Report back each line of the records that contains the string "public".
EXERCISE DATA: Begin
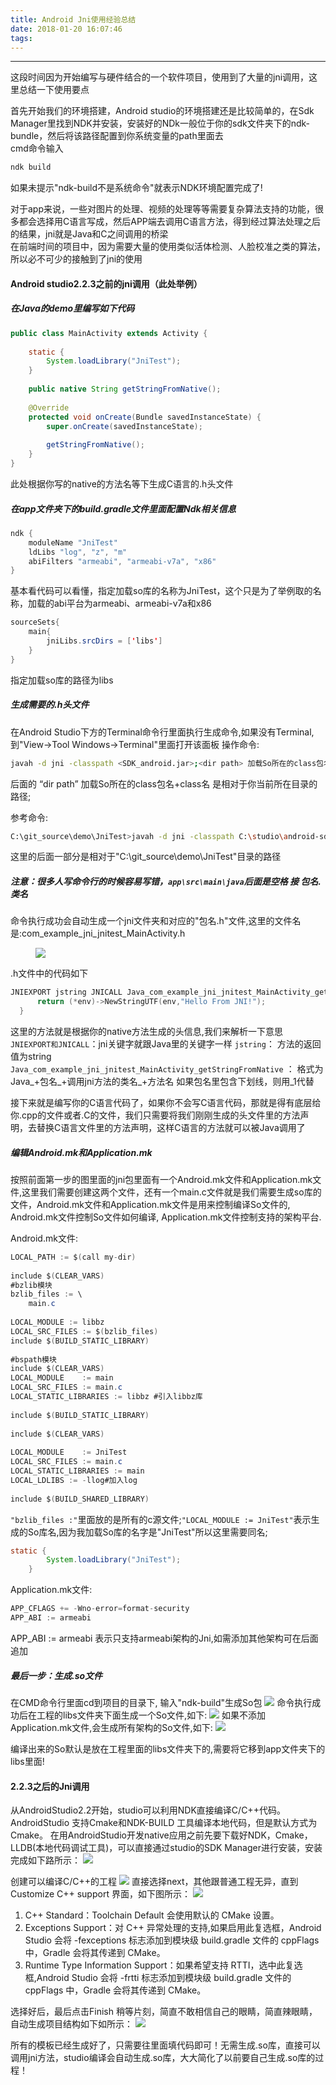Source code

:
 ```yaml
---
title: Android Jni使用经验总结
date: 2018-01-20 16:07:46
tags:
---
```


---
这段时间因为开始编写与硬件结合的一个软件项目，使用到了大量的jni调用，这里总结一下使用要点  

<!--more-->

首先开始我们的环境搭建，Android studio的环境搭建还是比较简单的，在Sdk Manager里找到NDK并安装，安装好的NDk一般位于你的sdk文件夹下的ndk-bundle，然后将该路径配置到你系统变量的path里面去  
cmd命令输入  
``` bash
ndk build
```
如果未提示"ndk-build不是系统命令"就表示NDK环境配置完成了!

对于app来说，一些对图片的处理、视频的处理等等需要复杂算法支持的功能，很多都会选择用C语言写成，然后APP端去调用C语言方法，得到经过算法处理之后的结果，jni就是Java和C之间调用的桥梁  
在前端时间的项目中，因为需要大量的使用类似活体检测、人脸校准之类的算法，所以必不可少的接触到了jni的使用

#### Android studio2.2.3之前的jni调用（此处举例）  

##### 在Java的demo里编写如下代码
``` java
public class MainActivity extends Activity {  
  
    static {  
        System.loadLibrary("JniTest");  
    }  
  
    public native String getStringFromNative();  
  
    @Override  
    protected void onCreate(Bundle savedInstanceState) {  
        super.onCreate(savedInstanceState);  
         
        getStringFromNative(); 
    }  
}  
```
此处根据你写的native的方法名等下生成C语言的.h头文件

##### 在app文件夹下的build.gradle文件里面配置Ndk相关信息  
``` java
ndk {  
    moduleName "JniTest"  
    ldLibs "log", "z", "m"  
    abiFilters "armeabi", "armeabi-v7a", "x86"  
}
```
基本看代码可以看懂，指定加载so库的名称为JniTest，这个只是为了举例取的名称，加载的abi平台为armeabi、armeabi-v7a和x86
``` java
sourceSets{  
    main{  
        jniLibs.srcDirs = ['libs']  
    }  
}  
```
指定加载so库的路径为libs  

##### 生成需要的.h头文件
在Android Studio下方的Terminal命令行里面执行生成命令,如果没有Terminal,到"View->Tool Windows->Terminal"里面打开该面板
操作命令:  
``` bash
javah -d jni -classpath <SDK_android.jar>;<dir path> 加载So所在的class包名+class名  
```
后面的 “dir path” 加载So所在的class包名+class名 是相对于你当前所在目录的路径;

参考命令:
``` bash
C:\git_source\demo\JniTest>javah -d jni -classpath C:\studio\android-sdk-windows\platforms\android-23\android.jar;app\src\main\java com.example.jni.jnitest.MainActivity  
```
这里的后面一部分是相对于"C:\git_source\demo\JniTest"目录的路径
##### 注意：很多人写命令行的时候容易写错，`app\src\main\java`后面是空格 接 包名.类名

命令执行成功会自动生成一个jni文件夹和对应的"包名.h"文件,这里的文件名是:com_example_jni_jnitest_MainActivity.h  
<figure>    
   <img src="http://img.blog.csdn.net/20160803150457429?watermark/2/text/aHR0cDovL2Jsb2cuY3Nkbi5uZXQv/font/5a6L5L2T/fontsize/400/fill/I0JBQkFCMA==/dissolve/70/gravity/SouthEast" >
</figure>  


.h文件中的代码如下
``` c++
JNIEXPORT jstring JNICALL Java_com_example_jni_jnitest_MainActivity_getStringFromNative(JNIEnv * env, jobject jObj){  
      return (*env)->NewStringUTF(env,"Hello From JNI!");    
  }  
```
这里的方法就是根据你的native方法生成的头信息,我们来解析一下意思
`JNIEXPORT和JNICALL`：jni关键字就跟Java里的关键字一样
`jstring`：   方法的返回值为string
`Java_com_example_jni_jnitest_MainActivity_getStringFromNative` ：  格式为Java\_+包名\_+调用jni方法的类名\_+方法名  如果包名里包含下划线，则用_1代替

接下来就是编写你的C语言代码了，如果你不会写C语言代码，那就是得有底层给你.cpp的文件或者.C的文件，我们只需要将我们刚刚生成的头文件里的方法声明，去替换C语言文件里的方法声明，这样C语言的方法就可以被Java调用了

##### 编辑Android.mk和Application.mk  
按照前面第一步的图里面的jni包里面有一个Android.mk文件和Application.mk文件,这里我们需要创建这两个文件，还有一个main.c文件就是我们需要生成so库的文件，Android.mk文件和Application.mk文件是用来控制编译So文件的, Android.mk文件控制So文件如何编译, Application.mk文件控制支持的架构平台.

Android.mk文件:
``` java
LOCAL_PATH := $(call my-dir)  
  
include $(CLEAR_VARS)  
#bzlib模块  
bzlib_files := \  
    main.c  
  
LOCAL_MODULE := libbz  
LOCAL_SRC_FILES := $(bzlib_files)  
include $(BUILD_STATIC_LIBRARY)  
  
#bspath模块  
include $(CLEAR_VARS)  
LOCAL_MODULE    := main  
LOCAL_SRC_FILES := main.c  
LOCAL_STATIC_LIBRARIES := libbz #引入libbz库  
  
include $(BUILD_STATIC_LIBRARY)  
  
include $(CLEAR_VARS)  
  
LOCAL_MODULE    := JniTest  
LOCAL_SRC_FILES := main.c  
LOCAL_STATIC_LIBRARIES := main  
LOCAL_LDLIBS := -llog#加入log  
  
include $(BUILD_SHARED_LIBRARY)  
```
`"bzlib_files :"`里面放的是所有的c源文件;`"LOCAL_MODULE := JniTest"`表示生成的So库名,因为我加载So库的名字是"JniTest"所以这里需要同名;
``` java
static {  
        System.loadLibrary("JniTest");  
    }  
```

Application.mk文件:
``` java
APP_CFLAGS += -Wno-error=format-security  
APP_ABI := armeabi  
```

APP_ABI := armeabi 表示只支持armeabi架构的Jni,如需添加其他架构可在后面追加

##### 最后一步：生成.so文件
在CMD命令行里面cd到项目的目录下, 输入"ndk-build"生成So包
![](http://img.blog.csdn.net/20160803160351099?watermark/2/text/aHR0cDovL2Jsb2cuY3Nkbi5uZXQv/font/5a6L5L2T/fontsize/400/fill/I0JBQkFCMA==/dissolve/70/gravity/SouthEast)
命令执行成功后在工程的libs文件夹下面生成一个So文件,如下:
![](http://img.blog.csdn.net/20160803163127532?watermark/2/text/aHR0cDovL2Jsb2cuY3Nkbi5uZXQv/font/5a6L5L2T/fontsize/400/fill/I0JBQkFCMA==/dissolve/70/gravity/SouthEast)
如果不添加Application.mk文件,会生成所有架构的So文件,如下:
![](http://img.blog.csdn.net/20160803163555931?watermark/2/text/aHR0cDovL2Jsb2cuY3Nkbi5uZXQv/font/5a6L5L2T/fontsize/400/fill/I0JBQkFCMA==/dissolve/70/gravity/SouthEast)

编译出来的So默认是放在工程里面的libs文件夹下的,需要将它移到app文件夹下的libs里面!

#### 2.2.3之后的Jni调用  
从AndroidStudio2.2开始，studio可以利用NDK直接编译C/C++代码。AndroidStudio 支持Cmake和NDK-BUILD 工具编译本地代码，但是默认方式为Cmake。
在用AndroidStudio开发native应用之前先要下载好NDK，Cmake，LLDB(本地代码调试工具)，可以直接通过studio的SDK Manager进行安装，安装完成如下路所示： 
![](http://img.blog.csdn.net/20161222172524036?watermark/2/text/aHR0cDovL2Jsb2cuY3Nkbi5uZXQvdTAxMDY1NzIxOQ==/font/5a6L5L2T/fontsize/400/fill/I0JBQkFCMA==/dissolve/70/gravity/SouthEast)

创建可以编译C/C++的工程
![](http://img.blog.csdn.net/20161222172604318?watermark/2/text/aHR0cDovL2Jsb2cuY3Nkbi5uZXQvdTAxMDY1NzIxOQ==/font/5a6L5L2T/fontsize/400/fill/I0JBQkFCMA==/dissolve/70/gravity/SouthEast)
直接选择next，其他跟普通工程无异，直到Customize C++ support 界面，如下图所示： 
![](http://img.blog.csdn.net/20161222172650742?watermark/2/text/aHR0cDovL2Jsb2cuY3Nkbi5uZXQvdTAxMDY1NzIxOQ==/font/5a6L5L2T/fontsize/400/fill/I0JBQkFCMA==/dissolve/70/gravity/SouthEast)

1. C++ Standard：Toolchain Default 会使用默认的 CMake 设置。
2. Exceptions Support：对 C++ 异常处理的支持,如果启用此复选框，Android Studio 会将 -fexceptions 标志添加到模块级 build.gradle 文件的 cppFlags 中，Gradle 会将其传递到 CMake。
3. Runtime Type Information Support：如果希望支持 RTTI，选中此复选框,Android Studio 会将 -frtti 标志添加到模块级 build.gradle 文件的 cppFlags 中，Gradle 会将其传递到 CMake。

选择好后，最后点击Finish 
稍等片刻，简直不敢相信自己的眼睛，简直辣眼睛，自动生成项目结构如下如所示： 
![](http://img.blog.csdn.net/20161222172721226?watermark/2/text/aHR0cDovL2Jsb2cuY3Nkbi5uZXQvdTAxMDY1NzIxOQ==/font/5a6L5L2T/fontsize/400/fill/I0JBQkFCMA==/dissolve/70/gravity/SouthEast)

所有的模板已经生成好了，只需要往里面填代码即可！无需生成.so库，直接可以调用jni方法，studio编译会自动生成.so库，大大简化了以前要自己生成.so库的过程！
EXERCISE DATA: End
ANSWER FOR THE TASK:
public class MainActivity extends Activity {  
    public native String getStringFromNative();  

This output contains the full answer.